[Task brief]: Look through the data below and show every line that includes "website".

[Records provided]:
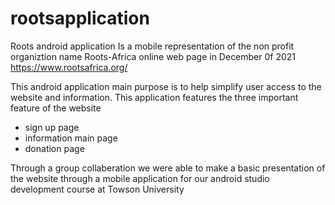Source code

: # rootsapplication
Roots android application
Is a mobile representation of the non profit organiztion name Roots-Africa online web page in December 0f 2021
https://www.rootsafrica.org/

This android application main purpose is to help simplify user access to the website and information.
This application features the three important feature of the website
- sign up page
- information main page
- donation page

Through a group collaberation we were able to make a basic presentation of the website through a mobile application for our android studio development course at Towson University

[Answer to this task]:
This android application main purpose is to help simplify user access to the website and information.
This application features the three important feature of the website
Through a group collaberation we were able to make a basic presentation of the website through a mobile application for our android studio development course at Towson University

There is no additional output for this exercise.